• _Assigned task_:
Your answer should hold every line of the records below that contains the string "with".

*** The input ***

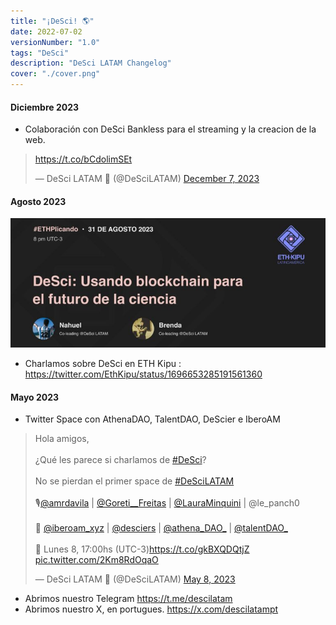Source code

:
 ```yaml
---
title: "¡DeSci! 🌎"
date: 2022-07-02
versionNumber: "1.0"
tags: "DeSci"
description: "DeSci LATAM Changelog"
cover: "./cover.png"
---
```


#### Diciembre 2023

- Colaboración con DeSci Bankless para el streaming y la creacion de la web.

<blockquote class="twitter-tweet" data-theme="dark"><p lang="zxx" dir="ltr"><a href="https://t.co/bCdolimSEt">https://t.co/bCdolimSEt</a></p>&mdash; DeSci LATAM 🦋 (@DeSciLATAM) <a href="https://twitter.com/DeSciLATAM/status/1732776663358775796?ref_src=twsrc%5Etfw">December 7, 2023</a></blockquote> <script async src="https://platform.twitter.com/widgets.js" charset="utf-8"></script>


####  Agosto 2023

![Nebulous 2.0 Release](../../../assets/images/changelog/desci-5.jpg)

- Charlamos sobre DeSci en ETH Kipu : https://twitter.com/EthKipu/status/1696653285191561360


#### Mayo 2023

- Twitter Space con AthenaDAO, TalentDAO, DeScier e IberoAM 

<blockquote class="twitter-tweet" data-theme="dark"><p lang="es" dir="ltr">Hola amigos,<br><br>¿Qué les parece si charlamos de <a href="https://twitter.com/hashtag/DeSci?src=hash&amp;ref_src=twsrc%5Etfw">#DeSci</a>?<br><br>No se pierdan el primer space de <a href="https://twitter.com/hashtag/DeSciLATAM?src=hash&amp;ref_src=twsrc%5Etfw">#DeSciLATAM</a><br><br>🎙️<a href="https://twitter.com/amrdavila?ref_src=twsrc%5Etfw">@amrdavila</a> | <a href="https://twitter.com/Goreti__Freitas?ref_src=twsrc%5Etfw">@Goreti__Freitas</a> | <a href="https://twitter.com/LauraMinquini?ref_src=twsrc%5Etfw">@LauraMinquini</a> | @le_panch0 <br><br>🧬 <a href="https://twitter.com/iberoam_xyz?ref_src=twsrc%5Etfw">@iberoam_xyz</a> | <a href="https://twitter.com/desciers?ref_src=twsrc%5Etfw">@desciers</a> | <a href="https://twitter.com/athena_DAO_?ref_src=twsrc%5Etfw">@athena_DAO_</a> | <a href="https://twitter.com/talentDAO_?ref_src=twsrc%5Etfw">@talentDAO_</a> <br><br>📅 Lunes 8, 17:00hs (UTC-3)<a href="https://t.co/gkBXQDQtjZ">https://t.co/gkBXQDQtjZ</a> <a href="https://t.co/2Km8RdOqaO">pic.twitter.com/2Km8RdOqaO</a></p>&mdash; DeSci LATAM 🦋 (@DeSciLATAM) <a href="https://twitter.com/DeSciLATAM/status/1655634360484220929?ref_src=twsrc%5Etfw">May 8, 2023</a></blockquote> <script async src="https://platform.twitter.com/widgets.js" charset="utf-8"></script>

- Abrimos nuestro Telegram https://t.me/descilatam
- Abrimos nuestro X, en portugues. https://x.com/descilatampt
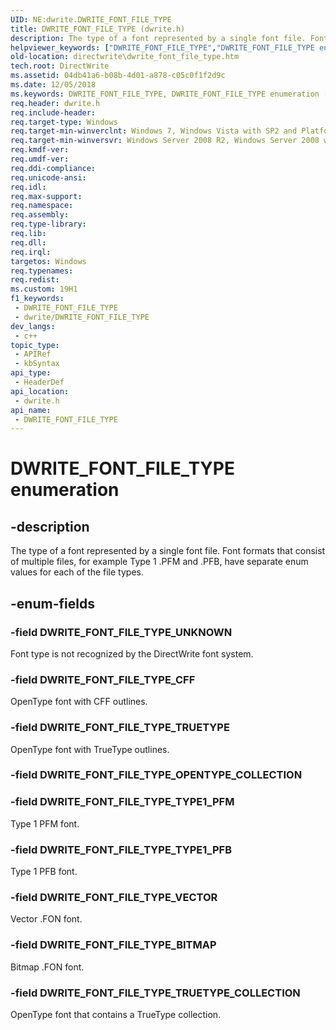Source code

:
 ```yaml
---
UID: NE:dwrite.DWRITE_FONT_FILE_TYPE
title: DWRITE_FONT_FILE_TYPE (dwrite.h)
description: The type of a font represented by a single font file. Font formats that consist of multiple files, for example Type 1 .PFM and .PFB, have separate enum values for each of the file types.
helpviewer_keywords: ["DWRITE_FONT_FILE_TYPE","DWRITE_FONT_FILE_TYPE enumeration [Direct Write]","DWRITE_FONT_FILE_TYPE_BITMAP","DWRITE_FONT_FILE_TYPE_CFF","DWRITE_FONT_FILE_TYPE_TRUETYPE","DWRITE_FONT_FILE_TYPE_TRUETYPE_COLLECTION","DWRITE_FONT_FILE_TYPE_TYPE1_PFB","DWRITE_FONT_FILE_TYPE_TYPE1_PFM","DWRITE_FONT_FILE_TYPE_UNKNOWN","DWRITE_FONT_FILE_TYPE_VECTOR","directwrite.dwrite_font_file_type","dwrite/DWRITE_FONT_FILE_TYPE","dwrite/DWRITE_FONT_FILE_TYPE_BITMAP","dwrite/DWRITE_FONT_FILE_TYPE_CFF","dwrite/DWRITE_FONT_FILE_TYPE_TRUETYPE","dwrite/DWRITE_FONT_FILE_TYPE_TRUETYPE_COLLECTION","dwrite/DWRITE_FONT_FILE_TYPE_TYPE1_PFB","dwrite/DWRITE_FONT_FILE_TYPE_TYPE1_PFM","dwrite/DWRITE_FONT_FILE_TYPE_UNKNOWN","dwrite/DWRITE_FONT_FILE_TYPE_VECTOR"]
old-location: directwrite\dwrite_font_file_type.htm
tech.root: DirectWrite
ms.assetid: 04db41a6-b08b-4d01-a878-c05c0f1f2d9c
ms.date: 12/05/2018
ms.keywords: DWRITE_FONT_FILE_TYPE, DWRITE_FONT_FILE_TYPE enumeration [Direct Write], DWRITE_FONT_FILE_TYPE_BITMAP, DWRITE_FONT_FILE_TYPE_CFF, DWRITE_FONT_FILE_TYPE_TRUETYPE, DWRITE_FONT_FILE_TYPE_TRUETYPE_COLLECTION, DWRITE_FONT_FILE_TYPE_TYPE1_PFB, DWRITE_FONT_FILE_TYPE_TYPE1_PFM, DWRITE_FONT_FILE_TYPE_UNKNOWN, DWRITE_FONT_FILE_TYPE_VECTOR, directwrite.dwrite_font_file_type, dwrite/DWRITE_FONT_FILE_TYPE, dwrite/DWRITE_FONT_FILE_TYPE_BITMAP, dwrite/DWRITE_FONT_FILE_TYPE_CFF, dwrite/DWRITE_FONT_FILE_TYPE_TRUETYPE, dwrite/DWRITE_FONT_FILE_TYPE_TRUETYPE_COLLECTION, dwrite/DWRITE_FONT_FILE_TYPE_TYPE1_PFB, dwrite/DWRITE_FONT_FILE_TYPE_TYPE1_PFM, dwrite/DWRITE_FONT_FILE_TYPE_UNKNOWN, dwrite/DWRITE_FONT_FILE_TYPE_VECTOR
req.header: dwrite.h
req.include-header: 
req.target-type: Windows
req.target-min-winverclnt: Windows 7, Windows Vista with SP2 and Platform Update for Windows Vista [desktop apps \| UWP apps]
req.target-min-winversvr: Windows Server 2008 R2, Windows Server 2008 with SP2 and Platform Update for Windows Server 2008 [desktop apps \| UWP apps]
req.kmdf-ver: 
req.umdf-ver: 
req.ddi-compliance: 
req.unicode-ansi: 
req.idl: 
req.max-support: 
req.namespace: 
req.assembly: 
req.type-library: 
req.lib: 
req.dll: 
req.irql: 
targetos: Windows
req.typenames: 
req.redist: 
ms.custom: 19H1
f1_keywords:
 - DWRITE_FONT_FILE_TYPE
 - dwrite/DWRITE_FONT_FILE_TYPE
dev_langs:
 - c++
topic_type:
 - APIRef
 - kbSyntax
api_type:
 - HeaderDef
api_location:
 - dwrite.h
api_name:
 - DWRITE_FONT_FILE_TYPE
---
```


# DWRITE_FONT_FILE_TYPE enumeration


## -description

The type of a font represented by a single font file. Font formats that consist of multiple files, for example Type 1 .PFM and .PFB, have separate enum values for each of the file types.

## -enum-fields

### -field DWRITE_FONT_FILE_TYPE_UNKNOWN

Font type is not recognized by the DirectWrite font system.

### -field DWRITE_FONT_FILE_TYPE_CFF

OpenType font with CFF outlines.

### -field DWRITE_FONT_FILE_TYPE_TRUETYPE

OpenType font with TrueType outlines.

### -field DWRITE_FONT_FILE_TYPE_OPENTYPE_COLLECTION

### -field DWRITE_FONT_FILE_TYPE_TYPE1_PFM

Type 1 PFM font.

### -field DWRITE_FONT_FILE_TYPE_TYPE1_PFB

Type 1 PFB font.

### -field DWRITE_FONT_FILE_TYPE_VECTOR

Vector .FON font.

### -field DWRITE_FONT_FILE_TYPE_BITMAP

Bitmap .FON font.

### -field DWRITE_FONT_FILE_TYPE_TRUETYPE_COLLECTION

OpenType font that contains a TrueType collection.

*** End of The input ***

• _Output of the task_:
req.target-min-winverclnt: Windows 7, Windows Vista with SP2 and Platform Update for Windows Vista [desktop apps \| UWP apps]
req.target-min-winversvr: Windows Server 2008 R2, Windows Server 2008 with SP2 and Platform Update for Windows Server 2008 [desktop apps \| UWP apps]
OpenType font with CFF outlines.
OpenType font with TrueType outlines.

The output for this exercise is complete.